The embodiments can be implemented in computing hardware (computing apparatus) and/or software, such as (in a non-limiting example) any computer that can store, retrieve, process and/or output data and/or communicate with other computers. The results produced can be displayed on a display of the computing hardware. A program/software implementing the embodiments may be recorded on computer-readable media comprising computer-readable recording media. The program/software implementing the embodiments may also be transmitted over transmission communication media. Examples of the computer-readable recording media include a magnetic recording apparatus, an optical disk, a magneto-optical disk, and/or a semiconductor memory (for example, RAM, ROM, etc.). Examples of the magnetic recording apparatus include a hard disk device (HDD), a flexible disk (FD), and a magnetic tape (MT). Examples of the optical disk include a DVD (Digital Versatile Disc), a DVD-RAM, a CD-ROM (Compact Disc-Read Only Memory), and a CD-R (Recordable)/RW. An example of communication media includes a carrier-wave signal.
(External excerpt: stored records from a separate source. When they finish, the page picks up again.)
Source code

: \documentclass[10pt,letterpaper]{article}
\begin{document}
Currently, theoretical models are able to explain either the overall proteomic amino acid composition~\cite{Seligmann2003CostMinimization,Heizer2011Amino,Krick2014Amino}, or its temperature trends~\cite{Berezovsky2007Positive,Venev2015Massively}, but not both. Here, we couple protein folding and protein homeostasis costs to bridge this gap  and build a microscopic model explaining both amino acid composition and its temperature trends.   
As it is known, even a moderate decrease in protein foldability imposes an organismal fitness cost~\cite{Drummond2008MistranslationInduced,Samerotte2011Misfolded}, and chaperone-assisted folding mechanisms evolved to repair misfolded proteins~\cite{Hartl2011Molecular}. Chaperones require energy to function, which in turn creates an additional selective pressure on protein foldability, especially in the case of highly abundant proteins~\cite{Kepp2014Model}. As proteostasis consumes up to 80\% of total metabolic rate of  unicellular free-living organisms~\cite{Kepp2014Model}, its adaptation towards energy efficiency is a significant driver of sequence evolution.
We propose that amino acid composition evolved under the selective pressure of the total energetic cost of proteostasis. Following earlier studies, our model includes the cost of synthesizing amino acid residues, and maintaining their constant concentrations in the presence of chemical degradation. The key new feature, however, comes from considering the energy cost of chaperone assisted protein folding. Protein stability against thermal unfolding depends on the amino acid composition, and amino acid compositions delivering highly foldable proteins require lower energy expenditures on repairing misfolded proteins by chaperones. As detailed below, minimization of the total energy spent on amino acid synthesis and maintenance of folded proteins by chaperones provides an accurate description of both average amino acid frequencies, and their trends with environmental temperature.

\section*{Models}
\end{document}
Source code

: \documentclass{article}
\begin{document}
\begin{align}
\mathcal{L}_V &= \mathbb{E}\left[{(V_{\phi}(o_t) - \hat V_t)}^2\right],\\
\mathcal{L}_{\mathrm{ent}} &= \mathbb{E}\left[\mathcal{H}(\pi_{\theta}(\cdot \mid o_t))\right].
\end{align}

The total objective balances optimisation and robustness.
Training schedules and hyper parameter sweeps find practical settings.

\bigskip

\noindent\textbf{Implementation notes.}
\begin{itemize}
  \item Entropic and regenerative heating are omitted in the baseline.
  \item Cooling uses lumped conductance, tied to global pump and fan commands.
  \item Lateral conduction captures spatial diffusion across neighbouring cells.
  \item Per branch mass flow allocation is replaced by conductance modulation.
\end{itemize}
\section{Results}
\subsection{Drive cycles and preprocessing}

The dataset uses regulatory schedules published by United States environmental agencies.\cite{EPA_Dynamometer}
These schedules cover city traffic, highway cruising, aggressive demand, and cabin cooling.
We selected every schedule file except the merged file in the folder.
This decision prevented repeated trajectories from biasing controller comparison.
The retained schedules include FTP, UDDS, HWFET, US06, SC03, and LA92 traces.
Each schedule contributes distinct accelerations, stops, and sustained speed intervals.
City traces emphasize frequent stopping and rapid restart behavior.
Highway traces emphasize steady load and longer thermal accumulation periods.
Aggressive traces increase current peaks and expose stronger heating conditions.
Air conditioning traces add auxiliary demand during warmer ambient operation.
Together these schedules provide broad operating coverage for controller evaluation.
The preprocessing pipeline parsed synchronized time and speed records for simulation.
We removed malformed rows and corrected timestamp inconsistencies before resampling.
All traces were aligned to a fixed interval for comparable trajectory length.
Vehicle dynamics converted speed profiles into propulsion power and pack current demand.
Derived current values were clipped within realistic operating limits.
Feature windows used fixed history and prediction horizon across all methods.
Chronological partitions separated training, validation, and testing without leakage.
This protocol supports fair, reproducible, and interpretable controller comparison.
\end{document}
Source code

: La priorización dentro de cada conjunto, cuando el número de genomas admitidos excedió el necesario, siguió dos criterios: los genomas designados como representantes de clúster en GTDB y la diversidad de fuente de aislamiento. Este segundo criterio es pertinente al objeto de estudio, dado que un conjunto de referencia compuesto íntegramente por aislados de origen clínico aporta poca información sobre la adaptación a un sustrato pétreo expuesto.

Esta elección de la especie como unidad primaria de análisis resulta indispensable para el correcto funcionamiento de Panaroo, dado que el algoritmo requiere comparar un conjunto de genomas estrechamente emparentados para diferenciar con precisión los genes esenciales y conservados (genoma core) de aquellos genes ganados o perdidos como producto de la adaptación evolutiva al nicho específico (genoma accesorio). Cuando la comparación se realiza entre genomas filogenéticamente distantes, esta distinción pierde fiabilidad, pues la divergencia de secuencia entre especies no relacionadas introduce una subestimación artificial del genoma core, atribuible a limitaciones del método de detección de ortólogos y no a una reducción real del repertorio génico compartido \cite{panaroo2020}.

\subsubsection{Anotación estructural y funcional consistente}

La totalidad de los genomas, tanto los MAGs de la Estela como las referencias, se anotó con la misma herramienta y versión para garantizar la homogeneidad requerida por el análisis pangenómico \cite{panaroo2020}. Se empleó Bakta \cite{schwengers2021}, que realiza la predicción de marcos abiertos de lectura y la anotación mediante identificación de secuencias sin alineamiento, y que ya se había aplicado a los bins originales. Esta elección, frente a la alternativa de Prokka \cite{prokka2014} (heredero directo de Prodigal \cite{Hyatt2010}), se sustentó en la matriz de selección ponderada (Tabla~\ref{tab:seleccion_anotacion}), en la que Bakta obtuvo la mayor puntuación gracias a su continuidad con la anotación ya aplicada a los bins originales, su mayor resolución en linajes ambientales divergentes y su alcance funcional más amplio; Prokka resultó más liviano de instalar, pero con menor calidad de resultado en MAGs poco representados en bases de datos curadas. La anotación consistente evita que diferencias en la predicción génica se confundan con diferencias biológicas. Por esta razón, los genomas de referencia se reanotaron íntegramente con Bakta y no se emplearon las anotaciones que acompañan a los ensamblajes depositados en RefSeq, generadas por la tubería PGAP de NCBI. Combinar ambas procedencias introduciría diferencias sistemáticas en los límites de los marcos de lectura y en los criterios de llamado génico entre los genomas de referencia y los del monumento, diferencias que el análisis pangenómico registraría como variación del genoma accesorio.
Further, according to an aspect of the embodiments, any combinations of the described features, functions and/or operations can be provided.

The many features and advantages of the embodiments are apparent from the detailed specification and, thus, it is intended by the appended claims to cover all such features and advantages of the embodiments that fall within the true spirit and scope thereof. Further, since numerous modifications and changes will readily occur to those skilled in the art, it is not desired to limit the inventive embodiments to the exact construction and operation illustrated and described, and accordingly all suitable modifications and equivalents may be resorted to, falling within the scope thereof.